Verordnung des Bundesministers für Handel, Gewerbe und Industrie vom 14. Feber 1986 über die Delegierung von Befugnissen hinsichtlich einer elektrischen Leitungsanlage an den Landeshauptmann von Burgenland und an den Landeshauptmann von Niederösterreich
Präambel/Promulgationsklausel
Auf Grund des § 25 des Bundesgesetzes vom 6. Feber 1968, BGBl.
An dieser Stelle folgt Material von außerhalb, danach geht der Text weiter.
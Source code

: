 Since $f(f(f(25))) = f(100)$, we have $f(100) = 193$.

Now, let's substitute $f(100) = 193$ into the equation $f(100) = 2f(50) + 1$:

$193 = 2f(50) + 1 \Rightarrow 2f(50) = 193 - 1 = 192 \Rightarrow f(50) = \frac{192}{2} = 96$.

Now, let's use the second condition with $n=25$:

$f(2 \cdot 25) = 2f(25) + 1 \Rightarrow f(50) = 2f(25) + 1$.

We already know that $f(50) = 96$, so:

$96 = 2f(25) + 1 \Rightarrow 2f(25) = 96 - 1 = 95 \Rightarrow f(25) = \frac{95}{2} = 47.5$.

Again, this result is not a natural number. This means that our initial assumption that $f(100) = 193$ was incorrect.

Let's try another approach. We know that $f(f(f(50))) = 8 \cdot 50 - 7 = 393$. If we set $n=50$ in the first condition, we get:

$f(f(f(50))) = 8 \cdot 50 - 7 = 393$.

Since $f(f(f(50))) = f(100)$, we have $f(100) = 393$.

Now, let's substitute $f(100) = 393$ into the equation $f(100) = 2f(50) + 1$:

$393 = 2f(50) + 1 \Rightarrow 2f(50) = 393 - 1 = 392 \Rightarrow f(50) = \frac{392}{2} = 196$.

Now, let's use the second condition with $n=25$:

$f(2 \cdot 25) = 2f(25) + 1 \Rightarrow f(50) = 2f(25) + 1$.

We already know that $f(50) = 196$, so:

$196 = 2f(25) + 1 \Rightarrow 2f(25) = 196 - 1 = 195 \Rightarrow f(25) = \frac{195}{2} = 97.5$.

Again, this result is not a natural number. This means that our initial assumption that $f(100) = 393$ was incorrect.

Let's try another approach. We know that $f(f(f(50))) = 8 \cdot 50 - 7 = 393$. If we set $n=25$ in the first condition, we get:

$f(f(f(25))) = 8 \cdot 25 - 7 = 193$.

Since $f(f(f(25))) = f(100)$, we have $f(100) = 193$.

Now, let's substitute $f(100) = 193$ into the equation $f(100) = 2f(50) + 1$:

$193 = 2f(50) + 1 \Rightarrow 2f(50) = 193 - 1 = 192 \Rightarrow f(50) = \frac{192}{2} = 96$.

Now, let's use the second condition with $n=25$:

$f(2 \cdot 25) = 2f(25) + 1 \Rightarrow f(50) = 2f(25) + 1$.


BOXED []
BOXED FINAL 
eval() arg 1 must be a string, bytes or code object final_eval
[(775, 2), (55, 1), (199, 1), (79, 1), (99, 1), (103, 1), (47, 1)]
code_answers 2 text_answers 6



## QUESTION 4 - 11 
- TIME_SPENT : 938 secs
Nr. 70, über elektrische Leitungsanlagen, die sich auf zwei oder mehrere Bundesländer erstrecken (Starkstromwegegesetz 1968), wird verordnet:
Die Landeshauptmänner von Burgenland und Niederösterreich werden ermächtigt, an Stelle des Bundesministers für Handel, Gewerbe und Industrie, die auf Grund des Starkstromwegegesetzes 1968 zum Bau und Betrieb erforderlichen Amtshandlungen einschließlich der Erlassung der Bescheide im Rahmen ihres jeweiligen Wirkungsbereiches für die elektrische Leitungsanlage der Bewilligungswerberin Burgenländische Elektrizitätswirtschafts-Aktiengesellschaft „20 kV-Kabelleitungen und Trafostation Sauerbrunn Mattersburger Straße und Hembach sowie 20 kV-Kabelleitung Sauerbrunn Altenwohnheim – Station Zehentgasse“, vorzunehmen.